**EXERCISE DETAILS**.
Which lines of the entries below run from the one holding "### What Gets Migrated" to the one holding "- ClickUp workspace with API access enabled", inclusive? Set down exactly those lines and no others.

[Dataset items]
----------------------------------------

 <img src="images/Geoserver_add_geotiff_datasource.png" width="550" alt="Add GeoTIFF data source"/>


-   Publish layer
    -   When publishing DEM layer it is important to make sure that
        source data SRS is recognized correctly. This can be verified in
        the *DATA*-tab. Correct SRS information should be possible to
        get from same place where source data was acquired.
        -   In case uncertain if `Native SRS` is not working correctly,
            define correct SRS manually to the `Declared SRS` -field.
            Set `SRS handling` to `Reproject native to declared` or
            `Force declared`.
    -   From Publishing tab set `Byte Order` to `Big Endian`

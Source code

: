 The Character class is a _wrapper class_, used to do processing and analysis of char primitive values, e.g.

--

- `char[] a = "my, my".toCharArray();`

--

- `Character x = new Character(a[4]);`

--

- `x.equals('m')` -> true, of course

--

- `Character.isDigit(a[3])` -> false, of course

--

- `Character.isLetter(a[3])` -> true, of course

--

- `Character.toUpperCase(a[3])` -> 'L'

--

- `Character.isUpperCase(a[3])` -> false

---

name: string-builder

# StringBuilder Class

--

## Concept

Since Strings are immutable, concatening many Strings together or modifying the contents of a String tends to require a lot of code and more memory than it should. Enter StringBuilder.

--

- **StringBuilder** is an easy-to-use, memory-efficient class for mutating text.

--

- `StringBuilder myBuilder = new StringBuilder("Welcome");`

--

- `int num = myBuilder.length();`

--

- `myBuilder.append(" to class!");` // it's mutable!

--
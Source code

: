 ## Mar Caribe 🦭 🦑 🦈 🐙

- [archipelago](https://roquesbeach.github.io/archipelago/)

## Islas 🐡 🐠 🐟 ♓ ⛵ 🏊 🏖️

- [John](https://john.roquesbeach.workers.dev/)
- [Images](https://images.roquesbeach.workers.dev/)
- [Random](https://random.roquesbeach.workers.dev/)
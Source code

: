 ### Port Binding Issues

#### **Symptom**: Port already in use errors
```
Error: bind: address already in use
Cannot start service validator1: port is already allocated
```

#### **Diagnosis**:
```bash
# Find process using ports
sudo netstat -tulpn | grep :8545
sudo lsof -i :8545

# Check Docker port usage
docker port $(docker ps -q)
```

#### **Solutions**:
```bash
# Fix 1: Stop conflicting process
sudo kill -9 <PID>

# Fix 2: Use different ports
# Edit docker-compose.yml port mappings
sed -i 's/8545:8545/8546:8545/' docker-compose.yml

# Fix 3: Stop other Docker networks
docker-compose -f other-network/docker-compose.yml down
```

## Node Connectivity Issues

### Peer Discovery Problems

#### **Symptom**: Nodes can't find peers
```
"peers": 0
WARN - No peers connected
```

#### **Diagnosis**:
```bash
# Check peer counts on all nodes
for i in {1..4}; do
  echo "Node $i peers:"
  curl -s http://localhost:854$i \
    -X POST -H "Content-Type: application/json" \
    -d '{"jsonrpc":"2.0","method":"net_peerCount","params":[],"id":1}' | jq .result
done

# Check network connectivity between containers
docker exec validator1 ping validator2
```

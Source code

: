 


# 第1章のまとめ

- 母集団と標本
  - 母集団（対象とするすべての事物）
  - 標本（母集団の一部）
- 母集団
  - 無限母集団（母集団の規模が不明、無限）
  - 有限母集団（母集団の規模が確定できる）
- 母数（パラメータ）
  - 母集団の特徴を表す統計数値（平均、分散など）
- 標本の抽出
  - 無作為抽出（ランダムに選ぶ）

----------------------------------------

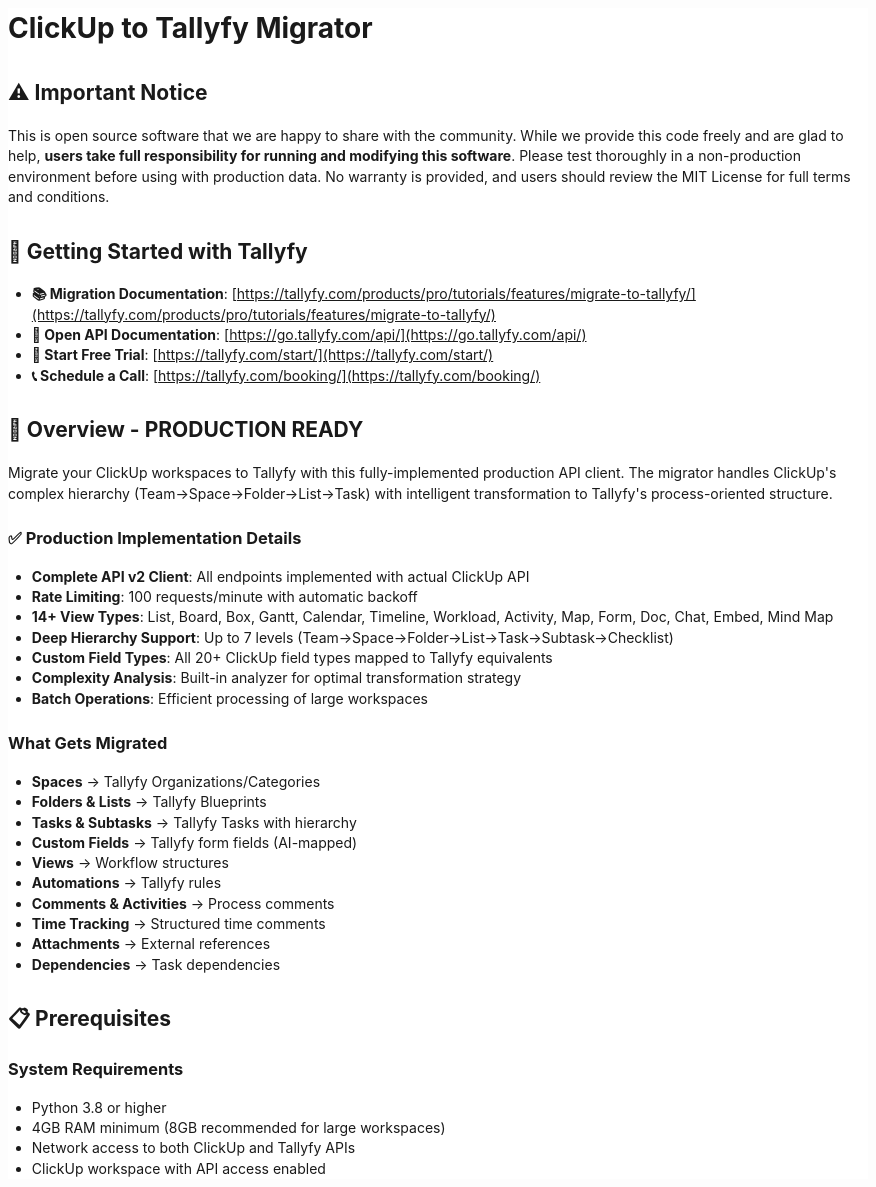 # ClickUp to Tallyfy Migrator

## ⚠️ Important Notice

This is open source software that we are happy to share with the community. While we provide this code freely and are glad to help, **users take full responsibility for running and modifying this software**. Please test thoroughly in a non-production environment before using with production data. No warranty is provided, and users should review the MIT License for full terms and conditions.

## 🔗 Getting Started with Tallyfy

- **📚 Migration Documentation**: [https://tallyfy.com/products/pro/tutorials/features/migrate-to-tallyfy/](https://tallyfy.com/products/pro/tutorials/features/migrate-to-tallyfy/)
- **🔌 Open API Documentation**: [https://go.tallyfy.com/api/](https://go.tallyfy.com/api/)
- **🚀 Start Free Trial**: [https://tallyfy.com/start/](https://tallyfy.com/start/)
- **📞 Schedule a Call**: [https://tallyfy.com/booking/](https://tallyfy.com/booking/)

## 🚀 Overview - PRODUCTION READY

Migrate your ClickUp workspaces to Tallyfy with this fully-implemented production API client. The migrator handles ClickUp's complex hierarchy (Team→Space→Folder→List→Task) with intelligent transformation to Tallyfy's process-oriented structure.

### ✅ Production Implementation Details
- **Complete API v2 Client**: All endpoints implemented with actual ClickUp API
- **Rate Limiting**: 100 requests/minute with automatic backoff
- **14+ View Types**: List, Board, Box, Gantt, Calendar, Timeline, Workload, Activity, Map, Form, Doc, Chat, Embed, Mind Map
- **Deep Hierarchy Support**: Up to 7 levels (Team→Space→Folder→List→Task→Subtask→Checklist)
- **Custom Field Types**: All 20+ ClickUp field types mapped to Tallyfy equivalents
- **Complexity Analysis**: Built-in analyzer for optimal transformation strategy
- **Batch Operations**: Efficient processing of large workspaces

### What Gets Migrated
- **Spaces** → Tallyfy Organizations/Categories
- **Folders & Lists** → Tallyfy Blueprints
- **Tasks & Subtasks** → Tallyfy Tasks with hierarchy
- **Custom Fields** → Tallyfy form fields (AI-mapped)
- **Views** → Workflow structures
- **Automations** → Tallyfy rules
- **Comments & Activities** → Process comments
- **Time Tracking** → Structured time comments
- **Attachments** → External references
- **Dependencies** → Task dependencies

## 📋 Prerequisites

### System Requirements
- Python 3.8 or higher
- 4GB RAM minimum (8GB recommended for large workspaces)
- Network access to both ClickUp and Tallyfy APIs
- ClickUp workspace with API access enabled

----------------------------------------

**THE ANSWER**.
### What Gets Migrated
- **Spaces** → Tallyfy Organizations/Categories
- **Folders & Lists** → Tallyfy Blueprints
- **Tasks & Subtasks** → Tallyfy Tasks with hierarchy
- **Custom Fields** → Tallyfy form fields (AI-mapped)
- **Views** → Workflow structures
- **Automations** → Tallyfy rules
- **Comments & Activities** → Process comments
- **Time Tracking** → Structured time comments
- **Attachments** → External references
- **Dependencies** → Task dependencies

## 📋 Prerequisites

### System Requirements
- Python 3.8 or higher
- 4GB RAM minimum (8GB recommended for large workspaces)
- Network access to both ClickUp and Tallyfy APIs
- ClickUp workspace with API access enabled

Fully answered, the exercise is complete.